Students may never completely believe me that dictionaries can be fun,  and  maybe "fun" is too strong a term and really can only apply to language, literature, grammar nuts like me.

But a dictionary, in this case the OED, is a wealth of information and much more:
"The Oxford English Dictionary is a living document that has been growing and changing for 140 years. Far more than a convenient place to look up words and their origins, the Oxford English Dictionary is an irreplaceable part of English culture. It not only provides an important record of the evolution of our language, but also documents the continuing development of our society."

It also has the most possibilities for Fictionary anywhere.

And what's not to like about that?


askcherlock said...

You must be one of those wonderfully inspiring teachers, and worth your weight in gold. Fictionary! That brought a smile. I remember it well. If students learn a love of language, especially through means such as these, they will be well-served in life no matter what they do.

ChrisJ said...

AskCherLock, It's wonderful when the students get the language/success connection. It is getting to be a harder and harder sell, unfortunately.

Ciss B said...

I echo your feelings about the language and its words (mainly because I was a secondary English teacher for a few years)!

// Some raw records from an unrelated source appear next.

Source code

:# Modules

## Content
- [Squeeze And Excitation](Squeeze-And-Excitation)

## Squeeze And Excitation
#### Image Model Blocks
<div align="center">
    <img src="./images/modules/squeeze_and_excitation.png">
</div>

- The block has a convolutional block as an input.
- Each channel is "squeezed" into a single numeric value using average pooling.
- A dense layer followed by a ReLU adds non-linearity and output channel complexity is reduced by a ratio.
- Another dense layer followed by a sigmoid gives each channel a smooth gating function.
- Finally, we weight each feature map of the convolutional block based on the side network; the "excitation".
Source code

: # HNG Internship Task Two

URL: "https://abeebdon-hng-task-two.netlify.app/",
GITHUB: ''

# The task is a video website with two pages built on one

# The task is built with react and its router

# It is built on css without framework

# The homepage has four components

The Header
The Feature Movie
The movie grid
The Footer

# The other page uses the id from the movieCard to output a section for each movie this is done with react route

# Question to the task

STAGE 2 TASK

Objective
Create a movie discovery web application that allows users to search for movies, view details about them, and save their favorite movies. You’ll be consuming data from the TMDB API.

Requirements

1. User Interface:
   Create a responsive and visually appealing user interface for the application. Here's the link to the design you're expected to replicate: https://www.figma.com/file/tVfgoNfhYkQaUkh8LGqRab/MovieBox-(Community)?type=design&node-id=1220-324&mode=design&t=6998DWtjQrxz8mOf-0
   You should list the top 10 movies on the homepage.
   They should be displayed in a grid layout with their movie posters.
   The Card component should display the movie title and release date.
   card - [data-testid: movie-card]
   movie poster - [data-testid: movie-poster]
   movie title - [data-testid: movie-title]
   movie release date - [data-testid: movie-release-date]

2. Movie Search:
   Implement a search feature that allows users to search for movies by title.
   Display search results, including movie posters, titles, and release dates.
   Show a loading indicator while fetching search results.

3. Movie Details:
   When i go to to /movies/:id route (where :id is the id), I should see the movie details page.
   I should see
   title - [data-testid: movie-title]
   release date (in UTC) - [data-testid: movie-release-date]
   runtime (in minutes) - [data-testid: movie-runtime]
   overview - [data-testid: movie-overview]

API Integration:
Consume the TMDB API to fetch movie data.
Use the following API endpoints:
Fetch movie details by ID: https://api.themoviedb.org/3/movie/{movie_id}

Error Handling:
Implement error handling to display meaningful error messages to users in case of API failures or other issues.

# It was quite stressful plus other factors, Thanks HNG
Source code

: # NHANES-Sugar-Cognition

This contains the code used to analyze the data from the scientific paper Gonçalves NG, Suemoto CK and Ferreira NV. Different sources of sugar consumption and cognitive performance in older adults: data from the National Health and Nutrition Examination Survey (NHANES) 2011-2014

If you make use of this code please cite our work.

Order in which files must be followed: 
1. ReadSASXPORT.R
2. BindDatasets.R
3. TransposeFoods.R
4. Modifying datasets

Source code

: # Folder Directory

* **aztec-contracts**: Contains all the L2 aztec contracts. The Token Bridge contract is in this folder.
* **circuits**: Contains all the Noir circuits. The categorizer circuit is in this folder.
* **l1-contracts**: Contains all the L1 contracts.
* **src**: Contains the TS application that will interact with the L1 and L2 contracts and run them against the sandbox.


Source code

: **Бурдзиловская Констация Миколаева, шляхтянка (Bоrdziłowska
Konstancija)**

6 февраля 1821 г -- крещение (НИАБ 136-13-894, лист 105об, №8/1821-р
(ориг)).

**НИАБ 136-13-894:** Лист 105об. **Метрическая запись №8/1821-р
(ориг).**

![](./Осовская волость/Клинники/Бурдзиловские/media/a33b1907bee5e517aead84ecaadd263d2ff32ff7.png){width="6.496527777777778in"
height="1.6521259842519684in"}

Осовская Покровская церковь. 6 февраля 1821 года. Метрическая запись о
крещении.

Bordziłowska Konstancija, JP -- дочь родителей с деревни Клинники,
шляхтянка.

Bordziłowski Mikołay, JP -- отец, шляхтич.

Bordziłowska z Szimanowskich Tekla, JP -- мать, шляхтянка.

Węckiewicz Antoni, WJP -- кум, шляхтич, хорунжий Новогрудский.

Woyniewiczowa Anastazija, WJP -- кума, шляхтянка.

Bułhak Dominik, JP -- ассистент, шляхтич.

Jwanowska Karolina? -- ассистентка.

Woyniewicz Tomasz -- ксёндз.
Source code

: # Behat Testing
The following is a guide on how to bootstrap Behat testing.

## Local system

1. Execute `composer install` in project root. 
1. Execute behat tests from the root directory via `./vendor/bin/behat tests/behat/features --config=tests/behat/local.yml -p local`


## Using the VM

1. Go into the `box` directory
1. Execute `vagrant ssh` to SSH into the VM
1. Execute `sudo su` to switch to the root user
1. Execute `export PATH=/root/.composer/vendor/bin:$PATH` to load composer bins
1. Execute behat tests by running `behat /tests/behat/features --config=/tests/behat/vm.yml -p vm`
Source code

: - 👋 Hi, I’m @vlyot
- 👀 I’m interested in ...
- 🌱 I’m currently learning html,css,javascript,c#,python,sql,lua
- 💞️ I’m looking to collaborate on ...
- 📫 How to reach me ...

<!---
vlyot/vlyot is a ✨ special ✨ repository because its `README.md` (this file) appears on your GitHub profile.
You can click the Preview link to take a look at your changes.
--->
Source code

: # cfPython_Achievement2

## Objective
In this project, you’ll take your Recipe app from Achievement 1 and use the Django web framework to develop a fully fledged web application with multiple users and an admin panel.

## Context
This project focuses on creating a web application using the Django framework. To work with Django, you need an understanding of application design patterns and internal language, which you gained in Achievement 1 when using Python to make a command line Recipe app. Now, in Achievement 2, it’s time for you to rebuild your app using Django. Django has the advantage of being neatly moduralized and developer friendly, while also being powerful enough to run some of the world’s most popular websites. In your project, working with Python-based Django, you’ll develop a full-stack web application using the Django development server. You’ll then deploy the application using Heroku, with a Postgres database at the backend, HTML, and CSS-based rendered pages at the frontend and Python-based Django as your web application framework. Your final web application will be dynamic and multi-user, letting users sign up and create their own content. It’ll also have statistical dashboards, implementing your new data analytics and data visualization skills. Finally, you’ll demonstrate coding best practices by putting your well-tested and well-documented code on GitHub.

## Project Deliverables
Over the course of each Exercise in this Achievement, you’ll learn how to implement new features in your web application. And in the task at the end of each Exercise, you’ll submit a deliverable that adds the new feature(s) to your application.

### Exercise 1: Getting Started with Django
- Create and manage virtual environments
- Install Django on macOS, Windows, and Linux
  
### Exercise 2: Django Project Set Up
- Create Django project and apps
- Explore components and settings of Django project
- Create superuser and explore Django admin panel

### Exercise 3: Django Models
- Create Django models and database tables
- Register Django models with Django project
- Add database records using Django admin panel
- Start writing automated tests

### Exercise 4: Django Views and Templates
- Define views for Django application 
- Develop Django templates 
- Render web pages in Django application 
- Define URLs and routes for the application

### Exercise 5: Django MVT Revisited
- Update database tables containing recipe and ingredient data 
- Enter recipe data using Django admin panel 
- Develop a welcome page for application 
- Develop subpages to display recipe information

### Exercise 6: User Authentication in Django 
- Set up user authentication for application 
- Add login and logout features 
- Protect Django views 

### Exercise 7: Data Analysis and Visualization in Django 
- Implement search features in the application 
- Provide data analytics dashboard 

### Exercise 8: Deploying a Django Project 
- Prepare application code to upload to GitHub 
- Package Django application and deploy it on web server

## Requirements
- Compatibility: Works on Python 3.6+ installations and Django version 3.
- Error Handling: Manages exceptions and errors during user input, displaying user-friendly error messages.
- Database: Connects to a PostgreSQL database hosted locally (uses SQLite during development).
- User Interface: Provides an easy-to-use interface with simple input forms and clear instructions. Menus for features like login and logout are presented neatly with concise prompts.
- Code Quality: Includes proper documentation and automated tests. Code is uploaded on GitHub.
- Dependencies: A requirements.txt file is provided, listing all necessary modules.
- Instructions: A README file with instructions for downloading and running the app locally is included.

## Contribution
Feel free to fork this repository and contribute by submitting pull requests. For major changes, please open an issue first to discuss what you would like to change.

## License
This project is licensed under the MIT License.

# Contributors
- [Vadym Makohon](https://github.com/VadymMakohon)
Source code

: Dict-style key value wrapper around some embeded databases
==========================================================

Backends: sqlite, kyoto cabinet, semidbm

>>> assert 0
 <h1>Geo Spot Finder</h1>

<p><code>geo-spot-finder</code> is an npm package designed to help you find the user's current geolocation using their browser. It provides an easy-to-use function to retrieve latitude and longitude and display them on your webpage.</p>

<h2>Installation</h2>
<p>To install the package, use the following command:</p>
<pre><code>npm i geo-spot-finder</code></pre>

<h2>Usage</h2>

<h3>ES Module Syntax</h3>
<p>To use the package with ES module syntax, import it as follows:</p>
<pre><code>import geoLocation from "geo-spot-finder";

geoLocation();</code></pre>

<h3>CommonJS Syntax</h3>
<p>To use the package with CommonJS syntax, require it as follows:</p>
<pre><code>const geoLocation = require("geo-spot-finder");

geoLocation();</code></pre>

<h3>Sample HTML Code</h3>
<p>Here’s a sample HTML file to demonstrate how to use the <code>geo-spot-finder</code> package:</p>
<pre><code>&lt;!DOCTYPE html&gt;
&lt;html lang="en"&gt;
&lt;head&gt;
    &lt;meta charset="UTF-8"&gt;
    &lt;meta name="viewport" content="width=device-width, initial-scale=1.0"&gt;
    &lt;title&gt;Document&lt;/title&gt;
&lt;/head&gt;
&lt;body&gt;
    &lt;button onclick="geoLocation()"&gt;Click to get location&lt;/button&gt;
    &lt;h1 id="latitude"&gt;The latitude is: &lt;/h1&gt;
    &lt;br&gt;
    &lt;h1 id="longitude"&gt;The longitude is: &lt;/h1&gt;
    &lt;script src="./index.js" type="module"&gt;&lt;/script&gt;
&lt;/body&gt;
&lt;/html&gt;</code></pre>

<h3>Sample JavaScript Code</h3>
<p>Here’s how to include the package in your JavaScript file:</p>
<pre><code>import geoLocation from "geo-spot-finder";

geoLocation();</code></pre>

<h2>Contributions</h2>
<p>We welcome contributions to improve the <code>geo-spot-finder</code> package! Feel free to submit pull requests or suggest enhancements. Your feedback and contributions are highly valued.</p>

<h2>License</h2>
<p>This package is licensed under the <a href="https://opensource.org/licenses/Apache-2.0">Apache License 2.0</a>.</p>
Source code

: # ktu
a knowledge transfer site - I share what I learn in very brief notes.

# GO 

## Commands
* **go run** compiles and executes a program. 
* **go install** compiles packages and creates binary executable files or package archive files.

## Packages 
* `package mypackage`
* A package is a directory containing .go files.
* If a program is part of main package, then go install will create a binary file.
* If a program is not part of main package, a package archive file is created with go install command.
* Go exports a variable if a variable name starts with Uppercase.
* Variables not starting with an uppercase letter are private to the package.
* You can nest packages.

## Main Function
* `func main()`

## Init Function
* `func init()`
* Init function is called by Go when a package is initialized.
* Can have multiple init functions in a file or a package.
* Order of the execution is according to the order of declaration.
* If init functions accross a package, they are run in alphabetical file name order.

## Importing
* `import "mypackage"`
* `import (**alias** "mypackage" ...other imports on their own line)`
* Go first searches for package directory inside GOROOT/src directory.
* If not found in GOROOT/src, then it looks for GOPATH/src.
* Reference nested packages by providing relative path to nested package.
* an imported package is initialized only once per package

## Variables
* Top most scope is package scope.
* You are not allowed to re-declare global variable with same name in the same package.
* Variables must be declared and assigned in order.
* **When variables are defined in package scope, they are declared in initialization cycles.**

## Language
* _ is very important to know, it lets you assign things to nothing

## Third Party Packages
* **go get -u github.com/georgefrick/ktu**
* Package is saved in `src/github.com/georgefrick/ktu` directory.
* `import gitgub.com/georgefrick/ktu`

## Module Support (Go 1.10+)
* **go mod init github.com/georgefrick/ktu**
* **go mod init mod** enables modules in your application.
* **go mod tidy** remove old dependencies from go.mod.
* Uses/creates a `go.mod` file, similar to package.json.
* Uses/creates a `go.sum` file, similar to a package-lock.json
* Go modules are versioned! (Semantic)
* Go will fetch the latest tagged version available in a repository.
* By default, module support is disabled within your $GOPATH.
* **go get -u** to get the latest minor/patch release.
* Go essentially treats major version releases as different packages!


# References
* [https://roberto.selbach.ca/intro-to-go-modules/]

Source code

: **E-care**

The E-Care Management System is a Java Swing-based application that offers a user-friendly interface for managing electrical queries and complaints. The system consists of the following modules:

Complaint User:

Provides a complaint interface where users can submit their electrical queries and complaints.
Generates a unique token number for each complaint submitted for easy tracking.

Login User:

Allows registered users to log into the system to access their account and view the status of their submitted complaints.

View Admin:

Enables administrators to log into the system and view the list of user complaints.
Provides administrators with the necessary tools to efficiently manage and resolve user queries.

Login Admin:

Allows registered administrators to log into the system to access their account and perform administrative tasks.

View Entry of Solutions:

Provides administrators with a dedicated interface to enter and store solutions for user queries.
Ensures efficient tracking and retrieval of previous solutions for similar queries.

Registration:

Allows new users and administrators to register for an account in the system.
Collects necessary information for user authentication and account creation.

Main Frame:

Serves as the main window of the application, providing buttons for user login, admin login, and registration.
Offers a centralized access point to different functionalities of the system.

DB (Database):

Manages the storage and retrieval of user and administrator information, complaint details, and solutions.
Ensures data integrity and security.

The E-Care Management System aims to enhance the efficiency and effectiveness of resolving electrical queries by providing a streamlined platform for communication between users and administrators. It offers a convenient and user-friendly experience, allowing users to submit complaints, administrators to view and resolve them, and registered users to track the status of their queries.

Many English teachers have no passion for the language and lose that sens of joy - congrats to you!

ChrisJ said...

Ciss, thank you.
I do have to remind myself that not everyone in the world shares our passion - and that it's okay. :)

Meam Wye said...

This post reminds me of my great teacher who taught us English Literature and Language in the 8th grade. We all used to bring our dictionaries to the class; for every new word that we came across, everyone wanted to be the first one to find its meaning and read it aloud to the teacher.....giggling & excitedly rushing to the teachers desk to show her our 'discoveries' and her constant patient smile with never a word of irritation at that childish behavior made learning so much fun! We used to respect and love her so much; the minute she started speaking, there was immediate silence with all the noise subdued. I'm lucky to be in contact with her even now after two decades.

I learned many new things from your wonderful post. Thank you very much.

ChrisJ said...


What a wonderful memory. I'm glad the post triggered it for you.

Thank you for commenting.

Ciss B said...

What a wonderful memory of learning! When it comes to English, I know many a teacher that does it by rote and forgets that there are really so many ways to make the learning fun even in English.